▶ _Problem to solve_:
Pull each line holding the word "Brave" from the data.

▶ _Data_:

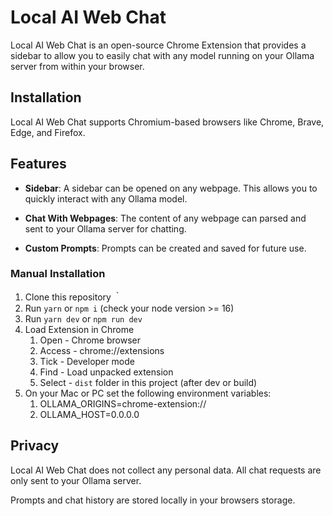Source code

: # Local AI Web Chat

Local AI Web Chat is an open-source Chrome Extension that provides a sidebar to allow you to easily chat with any model running on your Ollama server from within your browser.

## Installation

Local AI Web Chat supports Chromium-based browsers like Chrome, Brave, Edge, and Firefox.

<!-- [![Chrome Web Store](https://pub-35424b4473484be483c0afa08c69e7da.r2.dev/UV4C4ybeBTsZt43U4xis.png)](https://chrome.google.com/webstore/detail/page-assist/jfgfiigpkhlkbnfnbobbkinehhfdhndo)
[![Firefox Add-on](https://pub-35424b4473484be483c0afa08c69e7da.r2.dev/get-the-addon.png)](https://addons.mozilla.org/en-US/firefox/addon/page-assist/) -->

<!-- Checkout the Demo (v1.0.0):

<div align="center"> -->

<!-- [![Page Assist Demo](https://img.youtube.com/vi/8VTjlLGXA4s/0.jpg)](https://www.youtube.com/watch?v=8VTjlLGXA4s) -->

</div>

## Features

- **Sidebar**: A sidebar can be opened on any webpage. This allows you to quickly interact with any Ollama model.

- **Chat With Webpages**: The content of any webpage can parsed and sent to your Ollama server for chatting.

- **Custom Prompts**: Prompts can be created and saved for future use.

<!-- ## Usage -->

<!-- ### Sidebar

Once the extension is installed, you can open the sidebar via context menu or keyboard shortcut.

Default Keyboard Shortcut: `Ctrl+Shift+P` -->

### Manual Installation <a name="manual-installation"></a>

1. Clone this repository ｀
2. Run `yarn` or `npm i` (check your node version >= 16)
3. Run `yarn dev` or `npm run dev`
4. Load Extension in Chrome
   1. Open - Chrome browser
   2. Access - chrome://extensions
   3. Tick - Developer mode
   4. Find - Load unpacked extension
   5. Select - `dist` folder in this project (after dev or build)
5. On your Mac or PC set the following environment variables:
   1. OLLAMA_ORIGINS=chrome-extension://
   2. OLLAMA_HOST=0.0.0.0

<!-- ## Browser Support

| Browser | Sidebar | Chat With Webpage | Web UI |
| ------- | ------- | ----------------- | ------ |
| Chrome  | ✅      | ✅                | ✅     |
| Brave   | ✅      | ✅                | ✅     |
| Firefox | ✅      | ✅                | ✅     |
| Vivaldi | ✅      | ✅                | ✅     |
| Edge    | ✅      | ❌                | ✅     |
| Opera   | ❌      | ❌                | ✅     |
| Arc     | ❌      | ❌                | ✅     | -->

## Privacy

Local AI Web Chat does not collect any personal data. All chat requests are only sent to your Ollama server.

Prompts and chat history are stored locally in your browsers storage.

▶ _Written answer_:
Local AI Web Chat supports Chromium-based browsers like Chrome, Brave, Edge, and Firefox.
| Brave   | ✅      | ✅                | ✅     |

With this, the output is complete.